Stephen King Project 12: Roadwork

Phew! What a ride! Roadwork is an emotional and rather intense story. It doesn’t deal with unnameable horrors or supernatural phenomenon, rather with more mundane fears, loss and grief.

The story takes place in an unnamed Midwestern city in 1973–1974. Barton Dawes is a man in his 40’s, driven to mental instability when he learns that both his home and his workplace will be demolished to make way for an extension to a highway. His inability to cope with this results in him losing his job and the disintegration of his marriage.
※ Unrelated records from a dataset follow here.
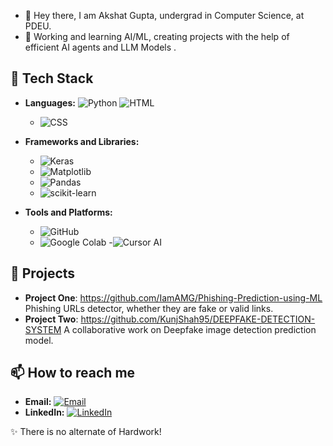 - 👋 Hey there, I am Akshat Gupta, undergrad in Computer Science, at PDEU.
- 👀 Working and learning AI/ML, creating projects with the help of efficient AI agents and LLM Models .


## 🚀 Tech Stack
- **Languages:** 
  ![Python](https://img.shields.io/badge/-Python-3776AB?style=flat&logo=Python&logoColor=white)
  ![HTML](https://img.shields.io/badge/-HTML-E34F26?style=flat&logo=HTML5&logoColor=white)
  - ![CSS](https://img.shields.io/badge/-CSS-1572B6?style=flat&logo=CSS3&logoColor=white)
  
- **Frameworks and Libraries:**
  - ![Keras](https://img.shields.io/badge/-Keras-D00000?style=flat&logo=Keras&logoColor=white)
  - ![Matplotlib](https://img.shields.io/badge/-Matplotlib-3776AB?style=flat&logo=Matplotlib&logoColor=white)
  - ![Pandas](https://img.shields.io/badge/-Pandas-150458?style=flat&logo=Pandas&logoColor=white)
  - ![scikit-learn](https://img.shields.io/badge/-scikit--learn-F7931E?style=flat&logo=scikit-learn&logoColor=white)
- **Tools and Platforms:**
  - ![GitHub](https://img.shields.io/badge/-GitHub-181717?style=flat&logo=GitHub&logoColor=white)
  - ![Google Colab](https://img.shields.io/badge/-Google%20Colab-F9AB00?style=flat&logo=Google-Colab&logoColor=white)
  -![Cursor AI](https://img.shields.io/badge/-Cursor%20AI-2EA44F?style=flat&logo=Cursor-AI&logoColor=white)
## 📂 Projects
- **Project One**: https://github.com/IamAMG/Phishing-Prediction-using-ML  
  Phishing URLs detector, whether they are fake or valid links.
- **Project Two**:   https://github.com/KunjShah95/DEEPFAKE-DETECTION-SYSTEM
  A collaborative work on Deepfake image detection prediction model.

## 📫 How to reach me
- **Email:** [![Email](https://img.shields.io/badge/Email-D14836?style=flat&logo=gmail&logoColor=white)](mailto:akshatmanojgupta@gmail.com)
- **LinkedIn:** [![LinkedIn](https://img.shields.io/badge/LinkedIn-0077B5?style=flat&logo=linkedin&logoColor=white)](https://www.linkedin.com/in/akshat-gupta-036303282/)
  
✨ There is no alternate of Hardwork!

  

<!---
IamAMG/IamAMG is a ✨ special ✨ repository because its `README.md` (this file) appears on your GitHub profile.
You can click the Preview link to take a look at your changes.
--->
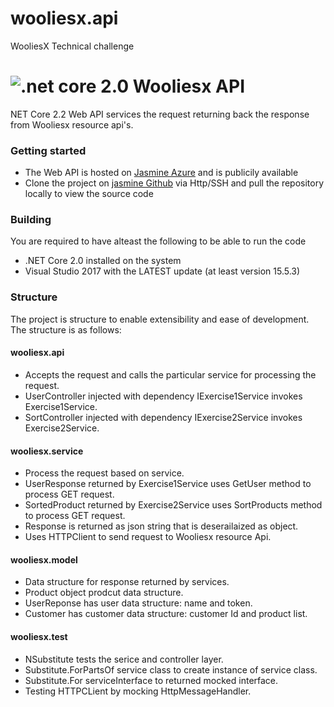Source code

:# wooliesx.api

WooliesX Technical challenge

# ![.net core 2.0](http://csharpcorner.mindcrackerinc.netdna-cdn.com/UploadFile/MinorCatImages/062632AM.png.ashx?width=64&height=64) Wooliesx API

NET Core 2.2 Web API services the request returning back the response from Wooliesx resource api's.

### Getting started

- The Web API is hosted on [Jasmine Azure](https://wooliex-jasmine.azurewebsites.net/swagger/index.html) and is publicily available
- Clone the project on [jasmine Github](https://github.com/Jasyyie/wooliesx.api) via Http/SSH and pull the repository locally to view the source code

### Building

You are required to have alteast the following to be able to run the code

- .NET Core 2.0 installed on the system
- Visual Studio 2017 with the LATEST update (at least version 15.5.3)

### Structure

The project is structure to enable extensibility and ease of development. The structure is as follows:

#### wooliesx.api

- Accepts the request and calls the particular service for processing the request.
- UserController injected with dependency IExercise1Service invokes Exercise1Service.
- SortController injected with dependency IExercise2Service invokes Exercise2Service.

#### wooliesx.service

- Process the request based on service.
- UserResponse returned by Exercise1Service uses GetUser method to process GET request.
- SortedProduct returned by Exercise2Service uses SortProducts method to process GET request.
- Response is returned as json string that is deserailaized as object.
- Uses HTTPClient to send request to Wooliesx resource Api.

#### wooliesx.model

- Data structure for response returned by services.
- Product object prodcut data structure.
- UserReponse has user data structure: name and token.
- Customer has customer data structure: customer Id and product list.

#### wooliesx.test

- NSubstitute tests the serice and controller layer.
- Substitute.ForPartsOf service class to create instance of service class.
- Substitute.For serviceInterface to returned mocked interface.
- Testing HTTPCLient by mocking HttpMessageHandler.
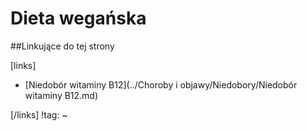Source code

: # Dieta wegańska





##Linkujące do tej strony

[links]

- [Niedobór witaminy B12](../Choroby i objawy/Niedobory/Niedobór witaminy B12.md)


[/links]
!tag:
~

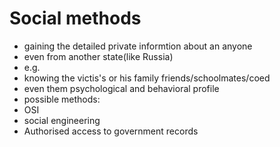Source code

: # Social methods
- gaining the detailed private informtion about an anyone
 - even from another state(like Russia)
 - e.g.
  - knowing the victis's or his family friends/schoolmates/coed
   - even them psychological and behavioral profile
 - possible methods:
  - OSI
  - social engineering
  - Authorised access to government records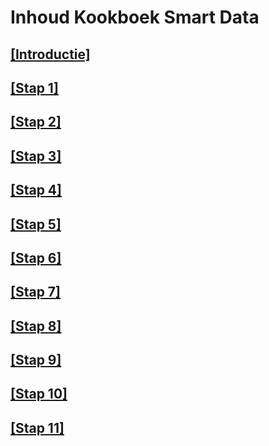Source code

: # Inhoud Kookboek Smart Data

## [[Introductie]](metamorphoses_introductie.md)
## [[Stap 1]](readme.md)
## [[Stap 2]](metamorphoses_stap_2.md)
## [[Stap 3]](metamorphoses_stap_3.md)
## [[Stap 4]](metamorphoses_stap_4.md)
## [[Stap 5]](metamorphoses_stap_5.md)
## [[Stap 6]](metamorphoses_stap_6.md)
## [[Stap 7]](metamorphoses_stap_7.md)
## [[Stap 8]](metamorphoses_stap_8.md)
## [[Stap 9]](metamorphoses_stap_9.md)
## [[Stap 10]](metamorphoses_stap_10.md)
## [[Stap 11]](metamorphoses_stap_11.md)
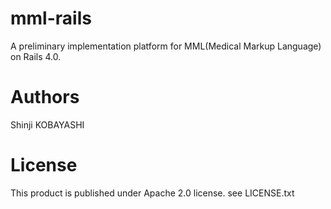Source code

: mml-rails
=========

A preliminary implementation platform for MML(Medical Markup Language)
on Rails 4.0.

Authors
====
Shinji KOBAYASHI

License
====

This product is published under Apache 2.0 license.
see LICENSE.txt
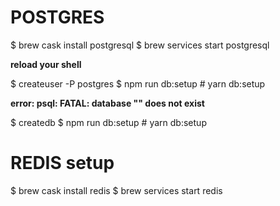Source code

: <!-- migrate documentation to github wiki -->

# POSTGRES
$ brew cask install postgresql
$ brew services start postgresql

**reload your shell**

$ createuser -P postgres
$ npm run db:setup # yarn db:setup

**error: psql: FATAL:  database "<user>" does not exist**

$ createdb
$ npm run db:setup # yarn db:setup


# REDIS setup
$ brew cask install redis
$ brew services start redis

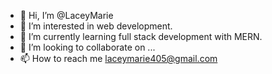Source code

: - 👋 Hi, I’m @LaceyMarie
- 👀 I’m interested in web development.
- 🌱 I’m currently learning full stack development with MERN.
- 💞️ I’m looking to collaborate on ...
- 📫 How to reach me laceymarie405@gmail.com

<!---
LaceyMarie/LaceyMarie is a ✨ special ✨ repository because its `README.md` (this file) appears on your GitHub profile.
You can click the Preview link to take a look at your changes.
--->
The story reveals that Dawes’ son Charlie died of brain cancer three years earlier. His wife has somewhat gotten over it, but he has not. He is unable or unwilling to sever his emotional ties to the house where his son grew up, and to the industrial laundry where he works. It’s his task to sort out the relocation of the laundry and finding a new home, and he has no intention of doing either. Dawes is a broken man, a tired and angry man, who hides everything from those around him.

It’s written in an inner monologue (sometimes inner dialogue) style, much like Rage and The Long Walk. This makes for intense reading, as the reader gets to follow Dawes train of thought, which is very emotional and sometimes very funny.

The setting is an almost dystopian America during the energy crisis in 1973, a wintery and grey place. Dawes grief over Charlie and losing his last link to him drives him to apathy, to anger and to question his self worth and the society as a whole. He’s disappointed at the seemingly meaningless everyday life, the consumer society, the callousness of corporate bosses. His journey is heart wrenching, and the reader is pulled along feeling both fascinated and and at the same time anxious, as Dawes’ life crumble around him. It sounds like a very depressing story, but it isn’t. At least I didn’t feel that way.

He finds some sort of freedom by breaking free from society’s norms, refusing to conform to what is expected of him. By saying “Fuck it, I’m not playing your game” he raises the question Why? from the people around him. A question he doesn’t have the answer to.

Reading the novel I found myself thinking of Gary King in the movie World’s End. Gary is a really obnoxious character who is seemingly unaware, or uncaring, about the chaos he creates around him. But he’s also funny and charming in a devil-may-care way. He’s the one we sympathise with. One wouldn’t want to be one of Gary’s friends, but maybe one would like to be Gary sometimes? To be able not care so much. To not worry about the result of all ones actions.

When Dawes’ inaction results in the laundry shutting down, when he lies to his wife and friends, I feel a strong frustration. Inside my head my super-ego is screaming; You can’t do this! Why don’t you take responsibility? At the same time my id is having another mouthful of popcorn and enjoying the ride. At some level I can sympathise with Dawes, not just for his grief, but for his courage (or maybe it’s not courage, maybe it IS his mental breakdown) to go his own way. I can identify with him questioning what he has achieved, his fear of getting old, the meaninglessness of our society. I mean there have been days when everything feels pointless and I want to get away, just get in the car and drive. Damn that super-ego!

There are no elements of horror, it’s more of a psychological suspense story, a journey into a disillusioned man’s mind. The ending isn’t surprising, since King is kind enough to start the book with revealing it. It’s the journey of getting to the end that is interesting, not the end in itself.